> _WHAT TO PRODUCE_:
Write the lines out again, from the top of the material to the line containing "- Scan, which", pictures excluded.

> _RECORDED INFORMATION_:
● ● ●
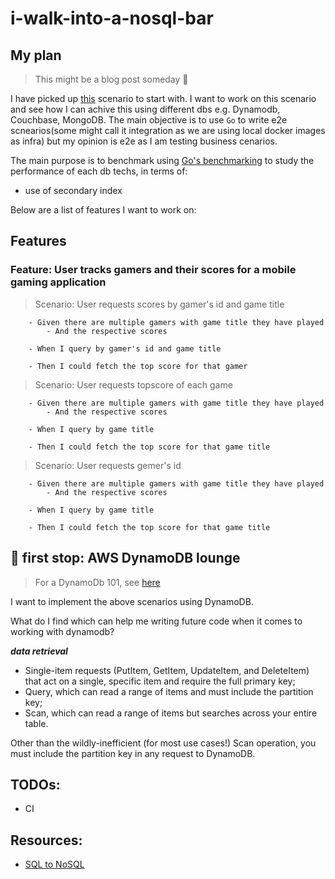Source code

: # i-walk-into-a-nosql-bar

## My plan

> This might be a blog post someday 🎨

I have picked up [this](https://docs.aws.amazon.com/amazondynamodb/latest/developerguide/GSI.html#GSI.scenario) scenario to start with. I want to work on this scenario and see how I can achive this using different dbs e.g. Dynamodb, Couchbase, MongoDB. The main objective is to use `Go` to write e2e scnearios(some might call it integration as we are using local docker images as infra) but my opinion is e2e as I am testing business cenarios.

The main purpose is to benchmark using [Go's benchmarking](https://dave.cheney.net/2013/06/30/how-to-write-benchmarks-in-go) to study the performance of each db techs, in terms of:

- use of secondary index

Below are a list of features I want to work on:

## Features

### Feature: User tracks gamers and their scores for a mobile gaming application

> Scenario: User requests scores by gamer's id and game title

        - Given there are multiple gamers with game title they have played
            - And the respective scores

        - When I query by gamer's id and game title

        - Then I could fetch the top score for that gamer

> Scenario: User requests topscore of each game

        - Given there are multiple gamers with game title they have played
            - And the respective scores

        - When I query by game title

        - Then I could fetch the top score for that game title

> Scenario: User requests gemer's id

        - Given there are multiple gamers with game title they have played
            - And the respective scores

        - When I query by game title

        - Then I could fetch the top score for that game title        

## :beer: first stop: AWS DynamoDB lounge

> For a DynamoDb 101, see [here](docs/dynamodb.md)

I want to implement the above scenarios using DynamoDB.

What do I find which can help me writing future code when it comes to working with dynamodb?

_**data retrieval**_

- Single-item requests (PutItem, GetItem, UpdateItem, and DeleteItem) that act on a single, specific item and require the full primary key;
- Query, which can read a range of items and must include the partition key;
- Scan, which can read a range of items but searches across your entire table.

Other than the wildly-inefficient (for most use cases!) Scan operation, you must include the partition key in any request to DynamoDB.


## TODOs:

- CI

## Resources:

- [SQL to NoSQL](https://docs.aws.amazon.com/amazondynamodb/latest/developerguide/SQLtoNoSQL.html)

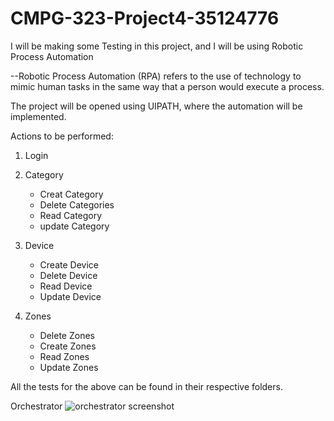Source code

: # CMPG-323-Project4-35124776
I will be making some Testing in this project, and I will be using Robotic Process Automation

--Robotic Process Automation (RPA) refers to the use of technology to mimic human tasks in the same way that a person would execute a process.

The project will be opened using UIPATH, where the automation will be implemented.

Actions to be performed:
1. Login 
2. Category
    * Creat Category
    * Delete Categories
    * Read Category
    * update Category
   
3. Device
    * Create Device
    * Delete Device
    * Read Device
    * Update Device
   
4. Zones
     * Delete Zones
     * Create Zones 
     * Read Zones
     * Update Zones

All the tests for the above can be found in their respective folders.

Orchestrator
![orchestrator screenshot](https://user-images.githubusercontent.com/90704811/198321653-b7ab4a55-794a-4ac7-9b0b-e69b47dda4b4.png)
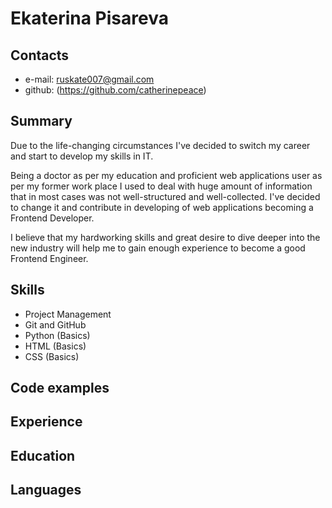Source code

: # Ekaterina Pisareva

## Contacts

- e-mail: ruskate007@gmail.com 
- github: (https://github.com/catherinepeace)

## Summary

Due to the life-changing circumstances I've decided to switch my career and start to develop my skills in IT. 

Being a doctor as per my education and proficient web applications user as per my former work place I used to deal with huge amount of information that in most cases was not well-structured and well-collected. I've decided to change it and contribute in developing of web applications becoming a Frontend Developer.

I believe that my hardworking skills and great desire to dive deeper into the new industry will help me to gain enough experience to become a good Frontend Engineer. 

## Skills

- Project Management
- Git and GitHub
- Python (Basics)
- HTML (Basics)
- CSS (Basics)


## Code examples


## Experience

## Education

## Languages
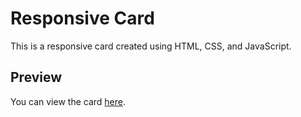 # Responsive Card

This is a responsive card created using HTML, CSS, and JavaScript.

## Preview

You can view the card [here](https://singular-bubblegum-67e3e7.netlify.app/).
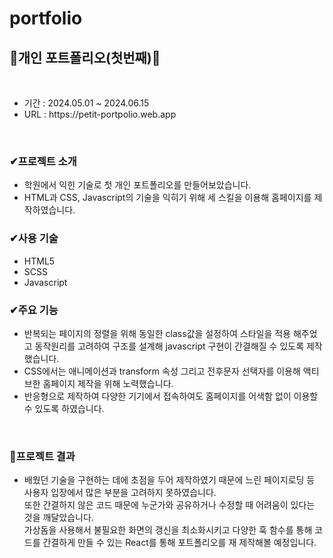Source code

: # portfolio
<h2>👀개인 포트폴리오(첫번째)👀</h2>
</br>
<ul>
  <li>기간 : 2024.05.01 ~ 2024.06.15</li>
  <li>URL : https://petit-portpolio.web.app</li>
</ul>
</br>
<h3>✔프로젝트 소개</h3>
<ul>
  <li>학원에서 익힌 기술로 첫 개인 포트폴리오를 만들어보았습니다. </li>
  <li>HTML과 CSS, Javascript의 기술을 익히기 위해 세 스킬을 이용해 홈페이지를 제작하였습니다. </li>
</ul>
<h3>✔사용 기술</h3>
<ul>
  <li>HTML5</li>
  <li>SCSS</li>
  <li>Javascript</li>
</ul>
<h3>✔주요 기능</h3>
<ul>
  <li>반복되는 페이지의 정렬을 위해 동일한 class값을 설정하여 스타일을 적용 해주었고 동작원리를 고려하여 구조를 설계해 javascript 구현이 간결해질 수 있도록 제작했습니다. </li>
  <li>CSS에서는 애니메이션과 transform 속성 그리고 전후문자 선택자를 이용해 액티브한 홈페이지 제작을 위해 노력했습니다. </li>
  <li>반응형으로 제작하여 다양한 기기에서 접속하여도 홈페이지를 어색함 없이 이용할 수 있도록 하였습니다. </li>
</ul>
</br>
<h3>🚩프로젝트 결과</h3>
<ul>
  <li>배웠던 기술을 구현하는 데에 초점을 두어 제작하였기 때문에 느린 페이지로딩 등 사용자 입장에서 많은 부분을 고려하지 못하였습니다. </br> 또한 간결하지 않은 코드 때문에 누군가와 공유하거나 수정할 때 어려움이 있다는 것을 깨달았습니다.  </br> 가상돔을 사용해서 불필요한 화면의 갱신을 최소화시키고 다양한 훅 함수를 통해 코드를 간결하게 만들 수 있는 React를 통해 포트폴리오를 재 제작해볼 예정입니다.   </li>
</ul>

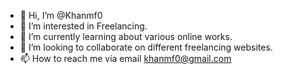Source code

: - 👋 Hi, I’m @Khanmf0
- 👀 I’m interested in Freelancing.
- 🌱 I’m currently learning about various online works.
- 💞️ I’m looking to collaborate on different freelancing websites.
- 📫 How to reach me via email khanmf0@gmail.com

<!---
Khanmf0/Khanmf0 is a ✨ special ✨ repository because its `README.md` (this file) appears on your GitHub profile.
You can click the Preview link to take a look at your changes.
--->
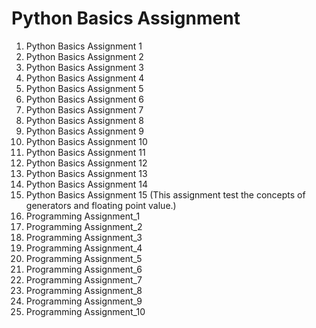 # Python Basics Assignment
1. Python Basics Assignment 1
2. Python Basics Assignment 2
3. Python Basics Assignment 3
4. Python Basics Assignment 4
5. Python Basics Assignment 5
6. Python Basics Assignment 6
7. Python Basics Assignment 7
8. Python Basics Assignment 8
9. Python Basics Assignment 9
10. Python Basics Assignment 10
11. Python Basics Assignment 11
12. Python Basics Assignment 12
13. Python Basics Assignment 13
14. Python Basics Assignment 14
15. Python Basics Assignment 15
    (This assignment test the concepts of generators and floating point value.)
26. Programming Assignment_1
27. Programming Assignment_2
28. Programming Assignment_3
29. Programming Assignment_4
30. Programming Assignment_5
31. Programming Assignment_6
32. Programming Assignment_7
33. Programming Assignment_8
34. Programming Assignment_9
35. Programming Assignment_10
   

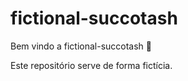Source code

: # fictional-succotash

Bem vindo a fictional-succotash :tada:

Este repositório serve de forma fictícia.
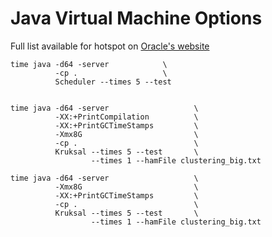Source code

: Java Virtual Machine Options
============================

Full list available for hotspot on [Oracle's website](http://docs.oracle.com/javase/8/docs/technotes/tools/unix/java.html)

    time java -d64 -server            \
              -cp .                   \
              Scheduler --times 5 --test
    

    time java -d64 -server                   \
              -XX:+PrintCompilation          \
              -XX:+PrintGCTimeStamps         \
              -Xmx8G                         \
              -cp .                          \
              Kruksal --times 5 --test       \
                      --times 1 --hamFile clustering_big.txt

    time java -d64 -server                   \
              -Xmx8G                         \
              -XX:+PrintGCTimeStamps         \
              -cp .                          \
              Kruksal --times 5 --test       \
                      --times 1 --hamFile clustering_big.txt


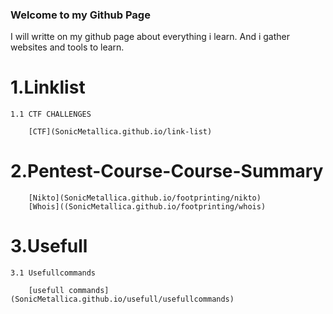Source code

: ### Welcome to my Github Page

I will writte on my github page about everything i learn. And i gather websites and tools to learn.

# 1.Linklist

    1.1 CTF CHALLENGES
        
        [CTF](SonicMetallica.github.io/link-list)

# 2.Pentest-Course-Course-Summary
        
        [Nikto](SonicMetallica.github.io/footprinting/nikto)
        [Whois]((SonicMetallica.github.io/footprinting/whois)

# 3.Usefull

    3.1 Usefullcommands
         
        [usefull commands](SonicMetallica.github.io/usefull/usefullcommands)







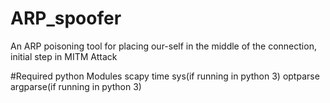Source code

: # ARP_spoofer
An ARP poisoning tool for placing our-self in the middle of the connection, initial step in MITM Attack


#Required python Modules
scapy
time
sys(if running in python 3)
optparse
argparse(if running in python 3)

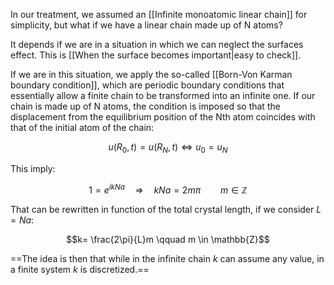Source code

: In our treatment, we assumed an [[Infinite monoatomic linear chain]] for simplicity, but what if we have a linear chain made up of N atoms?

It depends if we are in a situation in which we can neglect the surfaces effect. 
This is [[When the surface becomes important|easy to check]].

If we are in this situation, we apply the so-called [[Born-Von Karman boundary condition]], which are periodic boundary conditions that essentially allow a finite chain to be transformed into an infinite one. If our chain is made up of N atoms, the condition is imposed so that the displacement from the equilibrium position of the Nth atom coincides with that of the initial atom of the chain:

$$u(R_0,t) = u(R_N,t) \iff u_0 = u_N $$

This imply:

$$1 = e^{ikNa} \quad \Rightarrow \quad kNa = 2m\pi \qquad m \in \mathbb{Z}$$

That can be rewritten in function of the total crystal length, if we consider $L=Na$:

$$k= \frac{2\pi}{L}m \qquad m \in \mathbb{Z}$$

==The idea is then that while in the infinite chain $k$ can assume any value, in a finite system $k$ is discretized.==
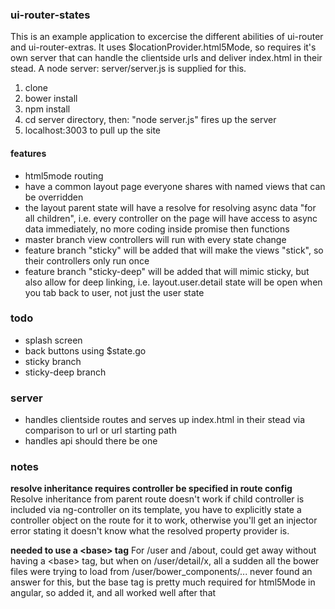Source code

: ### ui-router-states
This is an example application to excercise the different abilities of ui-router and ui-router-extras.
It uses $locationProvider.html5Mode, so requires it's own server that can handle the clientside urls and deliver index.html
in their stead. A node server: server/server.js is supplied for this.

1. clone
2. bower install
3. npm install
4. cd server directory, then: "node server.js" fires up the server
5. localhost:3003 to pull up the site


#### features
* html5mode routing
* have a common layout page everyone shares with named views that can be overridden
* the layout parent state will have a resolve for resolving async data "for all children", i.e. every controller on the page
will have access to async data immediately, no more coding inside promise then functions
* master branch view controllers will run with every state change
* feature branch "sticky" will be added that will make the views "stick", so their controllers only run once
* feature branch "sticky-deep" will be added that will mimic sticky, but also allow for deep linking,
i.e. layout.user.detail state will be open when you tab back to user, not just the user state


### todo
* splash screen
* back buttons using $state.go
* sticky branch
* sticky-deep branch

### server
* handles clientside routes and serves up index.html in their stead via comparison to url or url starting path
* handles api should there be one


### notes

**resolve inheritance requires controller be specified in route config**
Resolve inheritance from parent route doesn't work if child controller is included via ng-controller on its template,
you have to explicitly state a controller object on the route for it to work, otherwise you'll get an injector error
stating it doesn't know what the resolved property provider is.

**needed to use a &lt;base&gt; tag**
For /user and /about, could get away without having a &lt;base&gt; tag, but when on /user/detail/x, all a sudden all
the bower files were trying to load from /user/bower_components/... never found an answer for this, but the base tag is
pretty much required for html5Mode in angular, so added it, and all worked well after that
● ● ●
> _RESULT OF THE EXERCISE_:
Source code

: # i-walk-into-a-nosql-bar

## My plan

> This might be a blog post someday 🎨

I have picked up [this](https://docs.aws.amazon.com/amazondynamodb/latest/developerguide/GSI.html#GSI.scenario) scenario to start with. I want to work on this scenario and see how I can achive this using different dbs e.g. Dynamodb, Couchbase, MongoDB. The main objective is to use `Go` to write e2e scnearios(some might call it integration as we are using local docker images as infra) but my opinion is e2e as I am testing business cenarios.

The main purpose is to benchmark using [Go's benchmarking](https://dave.cheney.net/2013/06/30/how-to-write-benchmarks-in-go) to study the performance of each db techs, in terms of:

- use of secondary index

Below are a list of features I want to work on:

## Features

### Feature: User tracks gamers and their scores for a mobile gaming application

> Scenario: User requests scores by gamer's id and game title

        - Given there are multiple gamers with game title they have played
            - And the respective scores

        - When I query by gamer's id and game title

        - Then I could fetch the top score for that gamer

> Scenario: User requests topscore of each game

        - Given there are multiple gamers with game title they have played
            - And the respective scores

        - When I query by game title

        - Then I could fetch the top score for that game title

> Scenario: User requests gemer's id

        - Given there are multiple gamers with game title they have played
            - And the respective scores

        - When I query by game title

        - Then I could fetch the top score for that game title        

## :beer: first stop: AWS DynamoDB lounge

> For a DynamoDb 101, see [here](docs/dynamodb.md)

I want to implement the above scenarios using DynamoDB.

What do I find which can help me writing future code when it comes to working with dynamodb?

_**data retrieval**_

- Single-item requests (PutItem, GetItem, UpdateItem, and DeleteItem) that act on a single, specific item and require the full primary key;
- Query, which can read a range of items and must include the partition key;
- Scan, which can read a range of items but searches across your entire table.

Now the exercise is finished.